Hi Matt.
I hadn't noticed that the intention was to show that one can pass an array of uncertainty values.
Maybe I am missing something, but what I find strange of using eps_data both as noise and as uncertainty is:
Well, those are the same thing, at least to my way of thinking. We want to weight the difference between the model and data by the noise in the data.
a) The uncertainty values are random. Every measuring device I know has a well defined (I do not mean constant) uncertainty.
Uh, well, there will be fluctuations and many measurements have noise that scales with intensity ("square root of intensity" is fairly common for pulse counting measurements), or may scale with measurement time or other external factors. So, there can be some variation in the uncertainty for a set of measurements. Granted, most of the time you will know an "uncertainty scale" well before you know individual uncertainties, but ometimes, people know those uncertainties pretty well.
b) Some uncertainty values are negative (eps_data is distributed around 0)
That is a problem! and should be fixed.
c) For each point, the values of the noise and uncertainty are *exactly* the same
Yeah, we're making up a case where we know what the uncertainties are. It seems completely reasonable to have a different array for the uncertainties so that it is not exactly the same as the noise we add.
I'd expect the residuals to be normally distributed around zero, but the output from this snippet is a uniform array of ones :
# Initialize the parameters with the values used to generate the simulated data
params = Parameters()
params.add('amp', value=7.5)
params.add('decay', value=0.01)
params.add('phase', value=2.5)
params.add('frequency', value=0.22)
res = residual(params, x, data, eps_data)
print("Sum of residuals ", res.sum())
print(res)
Supposing the data would have been obtained from an instrument that has a constant-uncertainty, the change I propose would be to replace these two lines:
eps_data = random.normal(size=x.size, scale=0.2)
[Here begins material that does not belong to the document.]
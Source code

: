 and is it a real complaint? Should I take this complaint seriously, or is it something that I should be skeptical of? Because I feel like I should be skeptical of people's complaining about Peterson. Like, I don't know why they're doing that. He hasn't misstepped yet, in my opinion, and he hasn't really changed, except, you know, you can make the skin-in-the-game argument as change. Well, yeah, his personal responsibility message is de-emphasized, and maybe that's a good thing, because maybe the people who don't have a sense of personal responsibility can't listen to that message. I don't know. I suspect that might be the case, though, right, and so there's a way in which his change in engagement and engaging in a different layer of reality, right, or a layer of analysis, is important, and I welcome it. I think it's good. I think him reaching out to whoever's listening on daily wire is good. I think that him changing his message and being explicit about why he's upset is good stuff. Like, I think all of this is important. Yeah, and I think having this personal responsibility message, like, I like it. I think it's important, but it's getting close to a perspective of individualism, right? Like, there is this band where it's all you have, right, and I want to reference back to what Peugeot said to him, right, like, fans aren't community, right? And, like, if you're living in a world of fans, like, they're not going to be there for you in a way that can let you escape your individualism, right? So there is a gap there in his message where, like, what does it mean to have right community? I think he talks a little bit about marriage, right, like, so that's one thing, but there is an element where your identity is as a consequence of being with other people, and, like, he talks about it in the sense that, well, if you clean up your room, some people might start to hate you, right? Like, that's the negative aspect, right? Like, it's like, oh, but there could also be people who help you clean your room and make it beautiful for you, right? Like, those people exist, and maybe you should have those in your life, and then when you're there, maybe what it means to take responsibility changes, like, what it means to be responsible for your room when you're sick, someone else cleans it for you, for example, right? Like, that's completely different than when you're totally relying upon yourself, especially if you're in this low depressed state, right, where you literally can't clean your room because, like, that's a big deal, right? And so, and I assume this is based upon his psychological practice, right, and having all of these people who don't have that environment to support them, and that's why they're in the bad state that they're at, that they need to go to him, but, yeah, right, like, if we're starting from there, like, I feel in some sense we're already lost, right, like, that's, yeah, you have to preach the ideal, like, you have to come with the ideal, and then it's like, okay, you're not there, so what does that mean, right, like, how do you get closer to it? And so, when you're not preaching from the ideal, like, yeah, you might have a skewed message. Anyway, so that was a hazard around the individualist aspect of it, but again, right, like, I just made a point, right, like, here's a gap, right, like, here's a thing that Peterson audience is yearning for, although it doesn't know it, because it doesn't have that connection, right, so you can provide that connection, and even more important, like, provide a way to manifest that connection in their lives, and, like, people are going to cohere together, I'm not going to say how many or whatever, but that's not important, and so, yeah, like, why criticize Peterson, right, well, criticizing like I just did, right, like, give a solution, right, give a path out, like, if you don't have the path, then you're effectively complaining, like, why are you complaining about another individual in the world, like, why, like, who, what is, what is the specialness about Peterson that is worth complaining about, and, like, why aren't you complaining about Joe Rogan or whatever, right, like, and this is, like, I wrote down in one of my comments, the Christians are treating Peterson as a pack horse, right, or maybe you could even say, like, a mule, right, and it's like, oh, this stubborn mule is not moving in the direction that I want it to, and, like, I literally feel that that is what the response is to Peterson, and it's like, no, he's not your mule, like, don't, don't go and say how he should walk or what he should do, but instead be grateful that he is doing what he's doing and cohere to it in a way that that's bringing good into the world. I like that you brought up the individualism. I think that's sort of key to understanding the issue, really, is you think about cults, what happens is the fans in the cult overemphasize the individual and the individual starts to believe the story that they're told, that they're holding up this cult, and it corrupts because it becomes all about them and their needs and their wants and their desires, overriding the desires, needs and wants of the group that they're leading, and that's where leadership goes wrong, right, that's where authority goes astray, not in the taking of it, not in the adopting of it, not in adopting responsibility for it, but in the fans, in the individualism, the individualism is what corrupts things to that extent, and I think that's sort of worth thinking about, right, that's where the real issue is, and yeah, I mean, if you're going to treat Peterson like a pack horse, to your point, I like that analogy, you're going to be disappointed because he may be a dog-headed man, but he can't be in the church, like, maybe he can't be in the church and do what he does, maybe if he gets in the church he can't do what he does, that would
data = 7.5 * sin(x*0.22 + 2.5) * exp(-x*x*0.01) + eps_data
by these three lines:
uncertainty = 0.2
noise = random.normal(size=x.size, scale=uncertainty)
data = 7.5 * sin(x*0.22 + 2.5) * exp(-x*x*0.01) + noise
And the line:
out = minimize(residual, params, args=(x, data, eps_data))
by:
out = minimize(residual, params, args=(x, data, uncertainty))
I'd have to think of a better example in order to show that one can pass an array of uncertainty values.
It could be something like (or better suggestions welcome):
from numpy import random
noise = random.normal(size=x.size, scale=0.2)
uncertainty = abs(0.16 + random.normal(size=x.size, scale=0.05))
and use `noise` to add to data and `uncertainty` for the weighting?
I think that would help the explanation and still allow that `uncertainty` can be an array with different values per measurement. If you are up for making a PR that improves that more, and for adding some explanation to the doc, that would be great!